Required work: Filter the records below for the word "proximal". Keep each line that has it.

+++ Extracted data

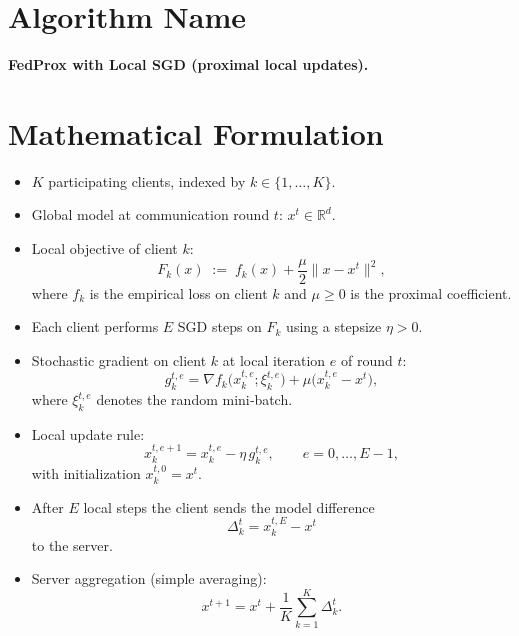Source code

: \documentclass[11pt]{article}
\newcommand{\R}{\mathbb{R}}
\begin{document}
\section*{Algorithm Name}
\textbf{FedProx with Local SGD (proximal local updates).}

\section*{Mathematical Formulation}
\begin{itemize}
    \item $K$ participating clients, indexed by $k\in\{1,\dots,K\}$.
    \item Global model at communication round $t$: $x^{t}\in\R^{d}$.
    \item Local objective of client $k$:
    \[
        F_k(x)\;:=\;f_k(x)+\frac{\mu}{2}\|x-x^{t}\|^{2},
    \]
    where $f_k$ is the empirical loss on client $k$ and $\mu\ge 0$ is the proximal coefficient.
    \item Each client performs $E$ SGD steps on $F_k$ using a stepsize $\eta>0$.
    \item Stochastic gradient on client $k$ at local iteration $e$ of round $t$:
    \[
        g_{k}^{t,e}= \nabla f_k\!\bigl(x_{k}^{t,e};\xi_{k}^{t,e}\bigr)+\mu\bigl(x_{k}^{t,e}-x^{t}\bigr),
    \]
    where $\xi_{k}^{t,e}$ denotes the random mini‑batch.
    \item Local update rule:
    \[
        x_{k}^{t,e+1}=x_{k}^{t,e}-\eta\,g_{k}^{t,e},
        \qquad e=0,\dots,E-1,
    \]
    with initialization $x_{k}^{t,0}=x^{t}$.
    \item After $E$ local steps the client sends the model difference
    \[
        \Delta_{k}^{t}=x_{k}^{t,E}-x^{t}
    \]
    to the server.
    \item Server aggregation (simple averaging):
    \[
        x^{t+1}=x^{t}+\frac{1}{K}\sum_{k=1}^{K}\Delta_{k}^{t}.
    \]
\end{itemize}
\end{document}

++++++
+++ Extracted data

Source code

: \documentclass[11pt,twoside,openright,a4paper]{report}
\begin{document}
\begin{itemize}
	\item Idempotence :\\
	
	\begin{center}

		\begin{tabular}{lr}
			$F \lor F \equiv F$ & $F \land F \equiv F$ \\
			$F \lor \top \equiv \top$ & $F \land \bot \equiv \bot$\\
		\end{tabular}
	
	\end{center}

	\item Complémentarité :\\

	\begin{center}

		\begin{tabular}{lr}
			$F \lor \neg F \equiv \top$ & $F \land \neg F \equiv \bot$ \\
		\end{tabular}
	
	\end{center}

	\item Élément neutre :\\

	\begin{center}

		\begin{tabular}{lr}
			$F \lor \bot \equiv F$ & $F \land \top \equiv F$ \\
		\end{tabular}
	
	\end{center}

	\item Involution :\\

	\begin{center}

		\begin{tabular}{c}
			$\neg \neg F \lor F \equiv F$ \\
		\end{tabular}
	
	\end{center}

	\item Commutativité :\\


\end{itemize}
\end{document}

++++++
+++ Extracted data

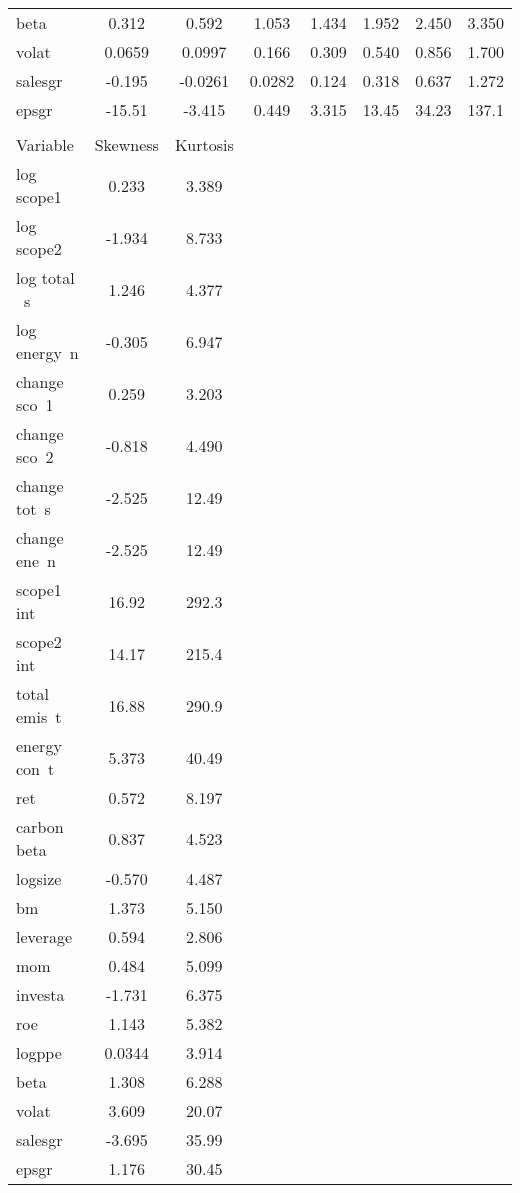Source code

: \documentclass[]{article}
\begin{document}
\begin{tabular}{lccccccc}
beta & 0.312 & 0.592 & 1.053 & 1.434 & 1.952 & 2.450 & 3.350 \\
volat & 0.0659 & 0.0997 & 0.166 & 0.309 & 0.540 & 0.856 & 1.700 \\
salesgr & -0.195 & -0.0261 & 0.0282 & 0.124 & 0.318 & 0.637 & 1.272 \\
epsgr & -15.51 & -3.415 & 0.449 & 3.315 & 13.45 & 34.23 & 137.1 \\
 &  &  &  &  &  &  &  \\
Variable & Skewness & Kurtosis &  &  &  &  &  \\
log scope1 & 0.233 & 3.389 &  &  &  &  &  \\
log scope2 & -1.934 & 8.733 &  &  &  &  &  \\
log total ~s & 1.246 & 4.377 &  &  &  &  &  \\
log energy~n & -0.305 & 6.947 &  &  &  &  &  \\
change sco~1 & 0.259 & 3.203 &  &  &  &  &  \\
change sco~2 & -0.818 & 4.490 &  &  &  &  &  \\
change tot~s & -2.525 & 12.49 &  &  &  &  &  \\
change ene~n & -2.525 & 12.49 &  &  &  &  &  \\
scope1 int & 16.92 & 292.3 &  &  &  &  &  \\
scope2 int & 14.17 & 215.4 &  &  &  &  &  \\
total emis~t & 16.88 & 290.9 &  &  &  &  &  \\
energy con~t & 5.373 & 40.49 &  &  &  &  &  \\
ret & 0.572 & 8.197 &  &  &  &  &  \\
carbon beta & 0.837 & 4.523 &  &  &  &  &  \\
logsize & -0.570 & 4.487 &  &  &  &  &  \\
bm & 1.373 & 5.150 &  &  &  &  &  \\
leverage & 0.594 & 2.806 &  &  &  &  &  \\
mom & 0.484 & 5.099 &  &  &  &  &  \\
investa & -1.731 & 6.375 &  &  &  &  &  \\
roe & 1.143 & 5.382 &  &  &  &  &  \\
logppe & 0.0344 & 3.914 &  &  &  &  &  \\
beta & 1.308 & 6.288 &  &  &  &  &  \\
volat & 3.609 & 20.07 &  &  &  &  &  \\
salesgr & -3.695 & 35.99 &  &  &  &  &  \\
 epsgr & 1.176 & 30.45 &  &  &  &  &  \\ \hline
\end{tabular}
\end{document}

++++++

Task answer:
\textbf{FedProx with Local SGD (proximal local updates).}
    where $f_k$ is the empirical loss on client $k$ and $\mu\ge 0$ is the proximal coefficient.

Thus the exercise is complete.